[Opening Data section section]
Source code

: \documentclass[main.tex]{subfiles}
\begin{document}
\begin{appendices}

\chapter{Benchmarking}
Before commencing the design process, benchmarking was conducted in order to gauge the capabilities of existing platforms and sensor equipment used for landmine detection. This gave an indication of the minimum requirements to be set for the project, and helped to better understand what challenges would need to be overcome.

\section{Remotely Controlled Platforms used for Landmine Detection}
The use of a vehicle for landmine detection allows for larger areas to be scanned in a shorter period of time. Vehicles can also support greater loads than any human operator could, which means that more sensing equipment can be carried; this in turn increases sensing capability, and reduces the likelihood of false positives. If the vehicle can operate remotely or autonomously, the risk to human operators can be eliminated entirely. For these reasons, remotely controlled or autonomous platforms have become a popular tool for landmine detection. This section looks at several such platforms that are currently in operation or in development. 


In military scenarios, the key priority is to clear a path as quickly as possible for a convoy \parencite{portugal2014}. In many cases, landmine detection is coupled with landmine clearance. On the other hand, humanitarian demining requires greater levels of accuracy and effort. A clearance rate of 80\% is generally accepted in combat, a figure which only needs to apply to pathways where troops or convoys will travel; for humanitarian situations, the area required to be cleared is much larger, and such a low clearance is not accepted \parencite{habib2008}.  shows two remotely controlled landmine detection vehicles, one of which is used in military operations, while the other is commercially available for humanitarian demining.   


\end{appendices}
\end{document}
[Closing Data section section]
Exercise instructions:
The full set of entries has to be duplicated precisely.

Result:
Source code

: \documentclass[main.tex]{subfiles}
\begin{document}
\begin{appendices}

\chapter{Benchmarking}
Before commencing the design process, benchmarking was conducted in order to gauge the capabilities of existing platforms and sensor equipment used for landmine detection. This gave an indication of the minimum requirements to be set for the project, and helped to better understand what challenges would need to be overcome.

\section{Remotely Controlled Platforms used for Landmine Detection}
The use of a vehicle for landmine detection allows for larger areas to be scanned in a shorter period of time. Vehicles can also support greater loads than any human operator could, which means that more sensing equipment can be carried; this in turn increases sensing capability, and reduces the likelihood of false positives. If the vehicle can operate remotely or autonomously, the risk to human operators can be eliminated entirely. For these reasons, remotely controlled or autonomous platforms have become a popular tool for landmine detection. This section looks at several such platforms that are currently in operation or in development. 


In military scenarios, the key priority is to clear a path as quickly as possible for a convoy \parencite{portugal2014}. In many cases, landmine detection is coupled with landmine clearance. On the other hand, humanitarian demining requires greater levels of accuracy and effort. A clearance rate of 80\% is generally accepted in combat, a figure which only needs to apply to pathways where troops or convoys will travel; for humanitarian situations, the area required to be cleared is much larger, and such a low clearance is not accepted \parencite{habib2008}.  shows two remotely controlled landmine detection vehicles, one of which is used in military operations, while the other is commercially available for humanitarian demining.   


\end{appendices}
\end{document}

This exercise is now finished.